No Idea For Name
No Idea For Name

Reputation: 11577

file copy is faster after one pass

I have a program that copies a large amount of files from several directories to on directory. the amount is not known(about 50K), but they are all on the same drive. in the program there should be a progress bar. when i wrote the program for the first time i did not wrote the progress bar and program ran slow. i toke about 15-20 min to pass the files. in order to write the progress bar i needed to know how many files do i have, so i went through the directories and listed the files. now the first ran through the files takes about 5 min, but the copy takes only 5-7 min.

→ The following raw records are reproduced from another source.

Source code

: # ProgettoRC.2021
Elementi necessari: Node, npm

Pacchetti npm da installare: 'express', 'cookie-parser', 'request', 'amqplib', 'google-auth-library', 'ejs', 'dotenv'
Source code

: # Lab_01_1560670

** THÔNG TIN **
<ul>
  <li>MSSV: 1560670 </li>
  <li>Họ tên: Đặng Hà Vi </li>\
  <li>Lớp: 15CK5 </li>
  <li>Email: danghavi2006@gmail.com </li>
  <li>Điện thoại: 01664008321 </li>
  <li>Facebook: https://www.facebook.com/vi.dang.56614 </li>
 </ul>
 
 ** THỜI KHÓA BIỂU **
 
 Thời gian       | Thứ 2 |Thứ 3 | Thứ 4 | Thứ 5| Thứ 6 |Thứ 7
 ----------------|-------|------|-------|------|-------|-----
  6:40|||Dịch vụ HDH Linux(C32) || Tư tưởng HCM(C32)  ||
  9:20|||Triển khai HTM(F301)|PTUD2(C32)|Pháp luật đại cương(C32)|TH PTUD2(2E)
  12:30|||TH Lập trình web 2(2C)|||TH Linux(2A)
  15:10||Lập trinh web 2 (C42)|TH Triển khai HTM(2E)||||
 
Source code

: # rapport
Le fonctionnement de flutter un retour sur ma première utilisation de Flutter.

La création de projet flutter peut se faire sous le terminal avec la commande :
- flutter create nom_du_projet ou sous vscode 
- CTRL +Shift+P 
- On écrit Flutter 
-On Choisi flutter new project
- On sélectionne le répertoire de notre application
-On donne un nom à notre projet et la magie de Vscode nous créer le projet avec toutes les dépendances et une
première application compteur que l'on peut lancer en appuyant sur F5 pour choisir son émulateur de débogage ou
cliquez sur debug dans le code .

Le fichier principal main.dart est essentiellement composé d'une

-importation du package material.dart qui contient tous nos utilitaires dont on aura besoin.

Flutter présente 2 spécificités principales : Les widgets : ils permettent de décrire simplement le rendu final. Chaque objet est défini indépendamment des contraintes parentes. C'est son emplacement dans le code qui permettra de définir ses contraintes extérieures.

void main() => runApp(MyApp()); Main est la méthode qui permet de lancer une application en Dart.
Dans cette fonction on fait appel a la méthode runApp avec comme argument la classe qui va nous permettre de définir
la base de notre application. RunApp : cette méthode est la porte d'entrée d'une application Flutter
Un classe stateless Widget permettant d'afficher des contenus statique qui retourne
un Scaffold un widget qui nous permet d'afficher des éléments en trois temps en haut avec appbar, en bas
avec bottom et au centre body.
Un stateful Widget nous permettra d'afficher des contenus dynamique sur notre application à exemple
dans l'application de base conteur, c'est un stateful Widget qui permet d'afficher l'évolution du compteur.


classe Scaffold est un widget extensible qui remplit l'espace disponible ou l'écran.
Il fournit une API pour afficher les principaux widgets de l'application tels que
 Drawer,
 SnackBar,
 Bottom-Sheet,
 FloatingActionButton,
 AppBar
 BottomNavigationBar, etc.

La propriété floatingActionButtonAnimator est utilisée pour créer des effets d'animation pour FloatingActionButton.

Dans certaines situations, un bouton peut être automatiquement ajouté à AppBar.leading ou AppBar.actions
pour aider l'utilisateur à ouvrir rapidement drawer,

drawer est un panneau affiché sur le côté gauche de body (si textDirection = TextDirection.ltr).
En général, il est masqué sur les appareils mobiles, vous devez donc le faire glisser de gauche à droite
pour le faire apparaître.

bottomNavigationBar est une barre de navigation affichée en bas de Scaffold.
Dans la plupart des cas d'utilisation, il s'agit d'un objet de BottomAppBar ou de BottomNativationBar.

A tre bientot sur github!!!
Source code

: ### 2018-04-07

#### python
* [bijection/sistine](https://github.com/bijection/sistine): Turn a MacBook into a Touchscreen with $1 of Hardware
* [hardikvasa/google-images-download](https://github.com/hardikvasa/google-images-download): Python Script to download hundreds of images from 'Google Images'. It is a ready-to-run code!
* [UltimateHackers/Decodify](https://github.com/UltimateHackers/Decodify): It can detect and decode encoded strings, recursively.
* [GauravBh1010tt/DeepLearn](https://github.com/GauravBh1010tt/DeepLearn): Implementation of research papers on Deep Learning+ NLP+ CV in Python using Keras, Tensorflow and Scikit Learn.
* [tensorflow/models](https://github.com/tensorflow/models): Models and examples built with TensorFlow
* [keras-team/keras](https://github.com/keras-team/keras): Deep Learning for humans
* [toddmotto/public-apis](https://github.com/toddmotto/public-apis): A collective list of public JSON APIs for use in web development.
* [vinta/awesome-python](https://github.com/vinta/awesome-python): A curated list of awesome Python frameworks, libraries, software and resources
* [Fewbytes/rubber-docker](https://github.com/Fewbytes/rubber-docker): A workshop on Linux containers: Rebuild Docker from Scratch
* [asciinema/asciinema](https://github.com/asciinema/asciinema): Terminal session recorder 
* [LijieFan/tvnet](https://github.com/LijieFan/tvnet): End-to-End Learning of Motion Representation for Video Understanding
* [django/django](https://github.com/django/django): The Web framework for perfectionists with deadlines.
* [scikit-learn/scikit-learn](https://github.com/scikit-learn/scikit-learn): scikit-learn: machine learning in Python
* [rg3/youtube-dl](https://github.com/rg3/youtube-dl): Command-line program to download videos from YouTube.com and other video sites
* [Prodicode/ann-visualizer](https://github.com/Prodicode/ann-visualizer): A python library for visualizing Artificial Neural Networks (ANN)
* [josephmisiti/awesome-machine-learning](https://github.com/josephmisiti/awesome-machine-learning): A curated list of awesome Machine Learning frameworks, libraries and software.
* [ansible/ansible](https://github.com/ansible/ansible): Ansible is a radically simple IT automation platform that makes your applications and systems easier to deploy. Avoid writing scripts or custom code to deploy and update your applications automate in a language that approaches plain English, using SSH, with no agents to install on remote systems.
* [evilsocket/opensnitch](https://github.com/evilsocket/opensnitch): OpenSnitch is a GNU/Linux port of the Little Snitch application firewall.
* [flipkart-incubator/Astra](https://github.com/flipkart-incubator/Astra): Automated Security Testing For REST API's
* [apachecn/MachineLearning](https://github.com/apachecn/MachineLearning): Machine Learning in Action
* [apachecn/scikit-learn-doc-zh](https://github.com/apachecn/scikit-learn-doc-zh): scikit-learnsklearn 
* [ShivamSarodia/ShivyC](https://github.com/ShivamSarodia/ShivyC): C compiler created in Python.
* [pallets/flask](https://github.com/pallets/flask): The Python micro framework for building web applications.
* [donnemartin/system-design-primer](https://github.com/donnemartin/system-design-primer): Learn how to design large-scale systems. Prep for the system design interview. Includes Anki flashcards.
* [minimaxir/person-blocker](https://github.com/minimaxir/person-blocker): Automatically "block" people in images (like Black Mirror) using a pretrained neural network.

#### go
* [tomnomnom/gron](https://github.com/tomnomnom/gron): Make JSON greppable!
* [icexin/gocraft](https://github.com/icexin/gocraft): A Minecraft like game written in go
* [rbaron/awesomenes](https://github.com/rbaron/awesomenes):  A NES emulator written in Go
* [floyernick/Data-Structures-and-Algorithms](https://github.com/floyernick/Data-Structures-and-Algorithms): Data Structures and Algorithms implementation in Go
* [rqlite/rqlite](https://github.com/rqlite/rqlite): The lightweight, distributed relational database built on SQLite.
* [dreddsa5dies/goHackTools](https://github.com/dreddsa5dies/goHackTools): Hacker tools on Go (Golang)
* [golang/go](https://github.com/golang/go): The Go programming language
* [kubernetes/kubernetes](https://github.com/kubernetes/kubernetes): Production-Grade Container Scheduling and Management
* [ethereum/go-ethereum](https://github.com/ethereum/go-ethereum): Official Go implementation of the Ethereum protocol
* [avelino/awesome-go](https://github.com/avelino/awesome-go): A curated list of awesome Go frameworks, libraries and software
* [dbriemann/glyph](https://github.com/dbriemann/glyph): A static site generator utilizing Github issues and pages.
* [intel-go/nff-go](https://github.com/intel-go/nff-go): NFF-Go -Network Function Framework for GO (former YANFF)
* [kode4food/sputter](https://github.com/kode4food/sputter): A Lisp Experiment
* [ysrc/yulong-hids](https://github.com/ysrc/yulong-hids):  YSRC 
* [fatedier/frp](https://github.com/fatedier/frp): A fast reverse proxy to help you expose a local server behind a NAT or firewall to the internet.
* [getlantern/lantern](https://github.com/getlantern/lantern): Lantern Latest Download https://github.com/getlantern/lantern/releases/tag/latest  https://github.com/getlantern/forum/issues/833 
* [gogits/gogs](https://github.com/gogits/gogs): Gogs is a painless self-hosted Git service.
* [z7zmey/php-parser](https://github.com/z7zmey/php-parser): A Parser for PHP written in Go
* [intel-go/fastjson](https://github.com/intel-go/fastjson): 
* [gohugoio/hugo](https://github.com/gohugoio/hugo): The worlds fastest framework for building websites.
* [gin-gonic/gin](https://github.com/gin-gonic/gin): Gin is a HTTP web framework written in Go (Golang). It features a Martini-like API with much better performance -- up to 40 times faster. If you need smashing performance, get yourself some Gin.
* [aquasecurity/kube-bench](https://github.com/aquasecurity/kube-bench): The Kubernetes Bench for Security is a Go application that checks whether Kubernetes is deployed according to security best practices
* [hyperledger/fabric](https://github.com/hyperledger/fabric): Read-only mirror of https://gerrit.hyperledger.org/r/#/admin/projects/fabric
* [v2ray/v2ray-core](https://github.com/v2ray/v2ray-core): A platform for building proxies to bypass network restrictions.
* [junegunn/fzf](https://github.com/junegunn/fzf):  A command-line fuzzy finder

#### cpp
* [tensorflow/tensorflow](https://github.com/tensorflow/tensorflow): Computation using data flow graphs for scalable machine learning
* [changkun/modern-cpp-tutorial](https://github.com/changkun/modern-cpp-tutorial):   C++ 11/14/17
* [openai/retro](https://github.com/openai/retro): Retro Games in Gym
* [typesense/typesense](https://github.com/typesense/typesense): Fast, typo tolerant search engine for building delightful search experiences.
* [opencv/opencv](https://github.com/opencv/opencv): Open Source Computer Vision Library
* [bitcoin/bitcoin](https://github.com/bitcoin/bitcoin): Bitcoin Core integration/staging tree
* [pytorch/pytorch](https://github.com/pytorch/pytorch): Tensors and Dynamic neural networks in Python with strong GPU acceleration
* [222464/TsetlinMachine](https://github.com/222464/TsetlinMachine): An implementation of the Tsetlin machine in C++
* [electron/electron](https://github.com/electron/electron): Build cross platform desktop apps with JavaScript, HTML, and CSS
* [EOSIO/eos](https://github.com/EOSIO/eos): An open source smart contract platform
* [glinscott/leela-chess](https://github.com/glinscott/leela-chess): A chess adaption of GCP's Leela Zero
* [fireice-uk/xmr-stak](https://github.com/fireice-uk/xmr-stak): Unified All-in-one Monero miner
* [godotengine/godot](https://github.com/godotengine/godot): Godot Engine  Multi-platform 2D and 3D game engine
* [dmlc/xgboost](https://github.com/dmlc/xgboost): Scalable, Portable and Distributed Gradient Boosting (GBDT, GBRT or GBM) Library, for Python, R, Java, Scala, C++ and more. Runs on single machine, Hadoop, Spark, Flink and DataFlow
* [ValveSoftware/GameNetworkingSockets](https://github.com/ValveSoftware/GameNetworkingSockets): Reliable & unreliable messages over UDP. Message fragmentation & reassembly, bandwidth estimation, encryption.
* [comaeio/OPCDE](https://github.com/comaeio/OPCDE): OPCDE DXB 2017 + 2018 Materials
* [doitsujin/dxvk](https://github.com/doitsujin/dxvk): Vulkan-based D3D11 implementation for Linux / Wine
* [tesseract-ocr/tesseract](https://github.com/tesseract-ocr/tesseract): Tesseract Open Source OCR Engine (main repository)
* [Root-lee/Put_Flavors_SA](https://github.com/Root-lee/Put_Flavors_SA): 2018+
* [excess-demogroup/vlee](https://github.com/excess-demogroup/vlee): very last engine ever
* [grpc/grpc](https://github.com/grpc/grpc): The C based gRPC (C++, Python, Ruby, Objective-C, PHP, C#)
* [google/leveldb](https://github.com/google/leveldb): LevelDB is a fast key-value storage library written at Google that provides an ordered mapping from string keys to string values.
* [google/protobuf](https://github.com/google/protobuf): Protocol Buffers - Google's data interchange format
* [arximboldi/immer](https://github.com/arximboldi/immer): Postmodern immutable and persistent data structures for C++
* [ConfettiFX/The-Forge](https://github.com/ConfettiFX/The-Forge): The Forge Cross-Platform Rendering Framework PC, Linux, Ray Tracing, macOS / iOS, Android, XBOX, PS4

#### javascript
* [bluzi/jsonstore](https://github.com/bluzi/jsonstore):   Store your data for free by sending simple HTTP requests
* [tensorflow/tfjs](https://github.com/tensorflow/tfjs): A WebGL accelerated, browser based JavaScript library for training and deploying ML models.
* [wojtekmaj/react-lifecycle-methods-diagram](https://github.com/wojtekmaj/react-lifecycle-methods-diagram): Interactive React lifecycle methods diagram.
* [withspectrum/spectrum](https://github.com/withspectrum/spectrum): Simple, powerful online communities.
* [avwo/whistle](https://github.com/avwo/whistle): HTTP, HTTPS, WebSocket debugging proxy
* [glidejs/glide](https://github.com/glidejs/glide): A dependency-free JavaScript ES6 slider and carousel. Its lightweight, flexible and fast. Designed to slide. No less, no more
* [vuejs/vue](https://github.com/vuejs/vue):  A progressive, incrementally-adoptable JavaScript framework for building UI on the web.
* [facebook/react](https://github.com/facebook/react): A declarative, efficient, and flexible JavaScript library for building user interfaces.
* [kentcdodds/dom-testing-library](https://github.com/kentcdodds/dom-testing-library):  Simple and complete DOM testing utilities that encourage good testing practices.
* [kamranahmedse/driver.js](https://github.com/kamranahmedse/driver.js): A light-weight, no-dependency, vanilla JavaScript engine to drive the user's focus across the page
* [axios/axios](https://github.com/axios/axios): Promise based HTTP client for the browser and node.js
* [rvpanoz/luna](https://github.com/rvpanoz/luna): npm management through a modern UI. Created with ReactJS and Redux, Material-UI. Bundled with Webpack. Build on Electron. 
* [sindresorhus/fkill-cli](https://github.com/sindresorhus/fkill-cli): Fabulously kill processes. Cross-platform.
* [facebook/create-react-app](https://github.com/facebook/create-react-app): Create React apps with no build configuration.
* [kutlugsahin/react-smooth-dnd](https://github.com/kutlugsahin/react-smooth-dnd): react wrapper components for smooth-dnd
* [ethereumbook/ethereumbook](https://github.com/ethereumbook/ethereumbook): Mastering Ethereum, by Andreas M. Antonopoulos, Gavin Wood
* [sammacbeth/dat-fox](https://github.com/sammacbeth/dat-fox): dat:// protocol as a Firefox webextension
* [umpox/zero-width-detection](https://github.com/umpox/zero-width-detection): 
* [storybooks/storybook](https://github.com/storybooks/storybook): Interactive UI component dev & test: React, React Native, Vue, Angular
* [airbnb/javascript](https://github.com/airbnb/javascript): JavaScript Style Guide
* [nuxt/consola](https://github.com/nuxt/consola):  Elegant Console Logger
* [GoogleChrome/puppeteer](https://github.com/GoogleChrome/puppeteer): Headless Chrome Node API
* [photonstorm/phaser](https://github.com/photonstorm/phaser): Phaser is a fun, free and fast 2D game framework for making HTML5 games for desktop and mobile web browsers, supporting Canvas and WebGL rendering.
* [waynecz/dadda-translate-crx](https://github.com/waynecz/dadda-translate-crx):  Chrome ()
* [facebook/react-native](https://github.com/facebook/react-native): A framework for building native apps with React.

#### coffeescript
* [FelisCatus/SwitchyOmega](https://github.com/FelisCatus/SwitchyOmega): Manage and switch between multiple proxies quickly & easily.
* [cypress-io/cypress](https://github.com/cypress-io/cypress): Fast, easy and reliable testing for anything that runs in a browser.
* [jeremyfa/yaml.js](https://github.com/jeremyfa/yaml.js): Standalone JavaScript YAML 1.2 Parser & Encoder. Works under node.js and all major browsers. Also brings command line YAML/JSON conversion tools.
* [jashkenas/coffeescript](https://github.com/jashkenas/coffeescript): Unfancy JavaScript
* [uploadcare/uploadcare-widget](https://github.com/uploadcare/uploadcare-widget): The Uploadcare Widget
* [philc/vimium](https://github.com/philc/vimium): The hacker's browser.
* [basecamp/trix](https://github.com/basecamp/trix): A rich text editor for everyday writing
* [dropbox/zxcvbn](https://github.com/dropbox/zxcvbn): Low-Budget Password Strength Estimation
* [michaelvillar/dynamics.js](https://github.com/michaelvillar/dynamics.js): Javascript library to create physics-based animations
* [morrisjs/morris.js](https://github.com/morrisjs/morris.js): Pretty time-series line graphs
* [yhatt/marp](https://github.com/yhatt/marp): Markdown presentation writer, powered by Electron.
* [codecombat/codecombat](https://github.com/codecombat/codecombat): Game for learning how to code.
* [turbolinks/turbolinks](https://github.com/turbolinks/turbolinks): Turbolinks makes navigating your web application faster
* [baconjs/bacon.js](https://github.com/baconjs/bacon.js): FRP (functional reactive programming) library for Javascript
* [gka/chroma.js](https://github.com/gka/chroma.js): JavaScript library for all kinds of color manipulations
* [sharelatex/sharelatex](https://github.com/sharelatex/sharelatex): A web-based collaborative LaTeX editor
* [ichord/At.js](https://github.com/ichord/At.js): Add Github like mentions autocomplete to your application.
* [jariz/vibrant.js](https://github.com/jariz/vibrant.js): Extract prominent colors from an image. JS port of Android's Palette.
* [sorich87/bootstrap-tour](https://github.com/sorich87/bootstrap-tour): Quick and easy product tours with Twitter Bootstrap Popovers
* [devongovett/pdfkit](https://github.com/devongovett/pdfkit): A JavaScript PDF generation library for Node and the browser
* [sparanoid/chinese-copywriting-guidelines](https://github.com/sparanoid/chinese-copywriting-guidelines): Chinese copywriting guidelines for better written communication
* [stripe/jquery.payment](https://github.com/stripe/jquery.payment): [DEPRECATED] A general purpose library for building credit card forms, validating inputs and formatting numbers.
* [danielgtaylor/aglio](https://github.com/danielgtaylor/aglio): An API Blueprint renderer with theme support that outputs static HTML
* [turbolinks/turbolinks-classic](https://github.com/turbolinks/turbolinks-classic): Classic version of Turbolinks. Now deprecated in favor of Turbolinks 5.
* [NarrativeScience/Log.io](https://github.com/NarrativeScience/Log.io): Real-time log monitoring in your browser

can anyone explain the phenomenon? I'm sorry that i can't share the code, but it's a simple use of File.Copy and a simple c# .net 3.5 progressBar

Upvotes: 0

Views: 167

Answers (2)

Hans Passant
Hans Passant

Reputation: 941317

This approach minimizes the most expensive operation on a disk drive, moving the reader head. Disk speeds are rated by two basic mechanical constraints. One is how fast the platters spin which sets an upper bound on the data transfer speed. That's fixed. And how fast the read head can be moved to another track. The seek time, a fat dozen milliseconds to move it by one track is typical. A very long time in cpu cycles. Which makes the order in which you access disk data very important. Constantly jumping the reader head back-and-forth between the directory records and the file data clusters like you did originally is very expensive.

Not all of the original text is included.